/DCASE2020-Task1-SubtaskB

DD-CNN for DCASE2020-Task1-SubtaskB

Primary LanguagePythonMIT LicenseMIT

DCASE2020-Task1-SubtaskB

Table of Contents

Background

The DCASE2020 dataset consists of 10 classes sounds captured in airport, shopping mall, metro station, pedestrian street, public,square, street traffic, tram, bus, metro and park. This challenge provides two datasets, development and evaluation, for algorithm development. The sub-task B of TAU Urban Acoustic Scenes 2020 dataset contains 40 hour audio recordings which are balanced between classes and recorded at 48kHz sampling rate with 24-bit resolution in stereo. Each sound recording was spitted into 10-second audio samples.

Install

Download the data and Change the path in config.py to your own.

$ pip install -r requirements.txt
$ python train.py

The proposed method

Specaugment

Without sufficient training data, it is crucial to apply data augmentation to the existing training samples thus to improve the performance of a learning-based method by better exploiting the data in our hand. In sound recognition, traditional data augmentation methods include deformation of sound waves and background noise jetting.

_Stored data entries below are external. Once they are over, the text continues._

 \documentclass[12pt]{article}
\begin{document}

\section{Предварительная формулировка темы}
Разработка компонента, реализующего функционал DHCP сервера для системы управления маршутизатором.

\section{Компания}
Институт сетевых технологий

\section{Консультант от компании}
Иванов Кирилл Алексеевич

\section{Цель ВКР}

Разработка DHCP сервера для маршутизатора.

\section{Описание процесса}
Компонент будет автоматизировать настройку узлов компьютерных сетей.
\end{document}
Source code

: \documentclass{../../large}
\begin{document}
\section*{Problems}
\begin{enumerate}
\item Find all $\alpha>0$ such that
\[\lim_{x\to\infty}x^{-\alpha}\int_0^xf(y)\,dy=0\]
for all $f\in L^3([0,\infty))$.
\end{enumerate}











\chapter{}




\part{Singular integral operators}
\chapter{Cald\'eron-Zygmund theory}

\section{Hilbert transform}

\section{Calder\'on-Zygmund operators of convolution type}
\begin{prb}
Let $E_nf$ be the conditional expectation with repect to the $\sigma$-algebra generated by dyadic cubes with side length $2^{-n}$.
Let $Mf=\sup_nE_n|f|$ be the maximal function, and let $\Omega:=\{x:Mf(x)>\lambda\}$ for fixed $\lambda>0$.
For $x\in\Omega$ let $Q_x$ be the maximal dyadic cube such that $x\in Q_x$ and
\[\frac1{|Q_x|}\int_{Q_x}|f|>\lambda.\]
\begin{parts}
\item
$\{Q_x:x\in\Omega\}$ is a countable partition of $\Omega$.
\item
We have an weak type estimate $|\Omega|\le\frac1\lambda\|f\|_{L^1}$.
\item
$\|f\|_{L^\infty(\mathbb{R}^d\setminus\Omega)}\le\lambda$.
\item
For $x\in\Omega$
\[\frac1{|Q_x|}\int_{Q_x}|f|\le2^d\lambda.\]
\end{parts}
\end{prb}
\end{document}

Different data augmentation methods are applied to each individual training sample. With data augmentation, we can train a network with better performance by synthesizing new training samples from the original ones. However, existing data augmentation methods, such as ASR, increase computational complexity and often require additional data.

image1

To be more specific, we use SpecAugmen to modify spectrum maps by distorting time domain signal, masking the frequency domain channel and the time domain channel. This data augmentation method can be used to increase the robustness of the trained network to combat deformations on the time domain and partial fragment loss on the frequency domain. In this figure, we give an example of SpecAugment.

image2

Depthwise convolution

By using depthwise separable convolution, the network architecture of our DD-CNN is shown in Figure. More details of the configuration of each layer of our DD-CNN is shown in model.py. For each convolutional layer, we set the kernel size to 5, padding size to 2 and stride to 1. The fully-connected layer with Disout is used for output.

image4

Results

The AdamW optimizer was used for network training, with 200 epochs on an Nvidia RTX 2080ti card. The initial learning rate was set to 0.001 and the batch size was set to 16.

Scene Accuracy Loss
Indoor 89.1% 0.402
Outdoor 90.2% 0.296
Transportation 97.3% 0.075
Average 92.0% 0.257

References

D. S. Park, W. Chan, Y. Zhang, C.-C. Chiu, B. Zoph, E. D.Cubuk, and Q. V. Le, “Specaugment: A simple data augmentation method for automatic speech recognition,” arXivpreprint arXiv:1904.08779, 2019.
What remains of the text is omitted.